> [TASK PROMPT]
For the records below, report how many lines include the word "creation". Only the number should appear.

━━ INPUT RECORDS

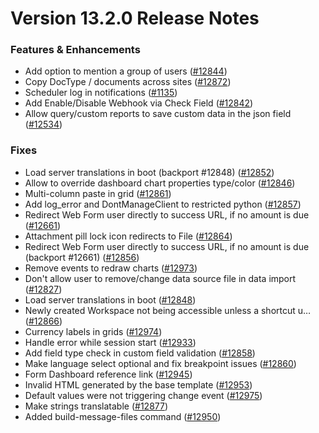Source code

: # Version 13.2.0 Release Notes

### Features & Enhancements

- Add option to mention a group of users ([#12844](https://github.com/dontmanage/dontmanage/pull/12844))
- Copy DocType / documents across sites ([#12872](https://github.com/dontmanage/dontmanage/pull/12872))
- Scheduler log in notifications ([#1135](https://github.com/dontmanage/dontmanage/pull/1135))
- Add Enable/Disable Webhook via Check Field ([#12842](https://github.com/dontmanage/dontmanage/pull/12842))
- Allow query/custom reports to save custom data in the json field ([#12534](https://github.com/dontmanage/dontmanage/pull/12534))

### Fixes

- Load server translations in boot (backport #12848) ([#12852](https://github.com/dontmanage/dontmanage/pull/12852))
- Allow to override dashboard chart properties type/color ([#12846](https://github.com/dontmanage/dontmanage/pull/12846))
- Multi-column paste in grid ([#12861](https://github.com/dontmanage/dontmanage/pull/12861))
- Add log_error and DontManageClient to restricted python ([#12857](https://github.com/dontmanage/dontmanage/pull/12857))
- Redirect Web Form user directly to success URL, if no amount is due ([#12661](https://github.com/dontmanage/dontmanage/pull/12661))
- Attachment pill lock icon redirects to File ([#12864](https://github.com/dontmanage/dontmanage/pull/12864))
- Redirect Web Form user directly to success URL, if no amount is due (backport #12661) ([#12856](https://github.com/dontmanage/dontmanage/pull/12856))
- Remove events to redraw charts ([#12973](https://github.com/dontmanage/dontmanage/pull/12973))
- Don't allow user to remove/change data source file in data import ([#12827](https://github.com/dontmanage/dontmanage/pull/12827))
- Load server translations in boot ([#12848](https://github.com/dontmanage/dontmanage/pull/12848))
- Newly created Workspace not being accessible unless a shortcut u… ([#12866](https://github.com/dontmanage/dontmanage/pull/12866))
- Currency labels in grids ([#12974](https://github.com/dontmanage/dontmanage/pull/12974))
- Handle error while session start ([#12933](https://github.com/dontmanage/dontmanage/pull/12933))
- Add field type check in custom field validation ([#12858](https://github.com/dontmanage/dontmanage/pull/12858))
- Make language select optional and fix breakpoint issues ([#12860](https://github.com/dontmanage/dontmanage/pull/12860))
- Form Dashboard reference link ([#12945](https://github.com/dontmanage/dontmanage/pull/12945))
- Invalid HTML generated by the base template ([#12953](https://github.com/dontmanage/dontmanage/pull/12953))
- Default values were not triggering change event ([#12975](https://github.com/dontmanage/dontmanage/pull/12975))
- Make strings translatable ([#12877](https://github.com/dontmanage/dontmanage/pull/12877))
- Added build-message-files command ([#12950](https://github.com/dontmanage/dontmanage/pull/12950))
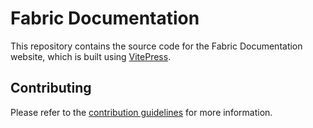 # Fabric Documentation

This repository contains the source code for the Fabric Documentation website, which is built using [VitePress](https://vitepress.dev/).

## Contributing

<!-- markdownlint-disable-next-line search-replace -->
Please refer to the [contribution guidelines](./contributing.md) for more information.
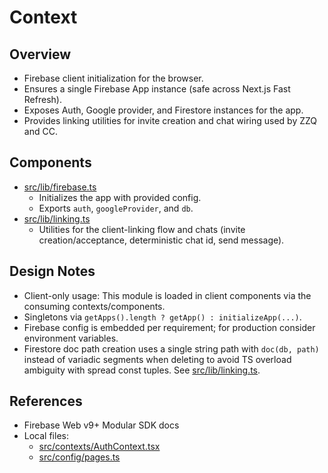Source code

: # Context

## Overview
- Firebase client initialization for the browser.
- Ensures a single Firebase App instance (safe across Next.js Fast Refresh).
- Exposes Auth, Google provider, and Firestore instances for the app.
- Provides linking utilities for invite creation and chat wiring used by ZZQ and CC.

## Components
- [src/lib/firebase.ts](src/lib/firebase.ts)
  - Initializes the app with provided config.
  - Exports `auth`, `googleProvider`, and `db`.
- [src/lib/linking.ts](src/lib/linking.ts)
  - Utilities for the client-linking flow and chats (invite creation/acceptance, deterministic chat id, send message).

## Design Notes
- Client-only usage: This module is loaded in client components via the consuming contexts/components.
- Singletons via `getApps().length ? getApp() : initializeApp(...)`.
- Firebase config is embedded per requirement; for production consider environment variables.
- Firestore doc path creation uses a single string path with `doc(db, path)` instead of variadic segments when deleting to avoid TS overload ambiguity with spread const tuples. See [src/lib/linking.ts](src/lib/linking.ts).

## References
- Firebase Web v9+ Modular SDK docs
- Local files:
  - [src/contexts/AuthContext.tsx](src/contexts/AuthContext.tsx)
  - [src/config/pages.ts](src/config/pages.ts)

━━━━

> [ANSWER FOR THE TASK]
3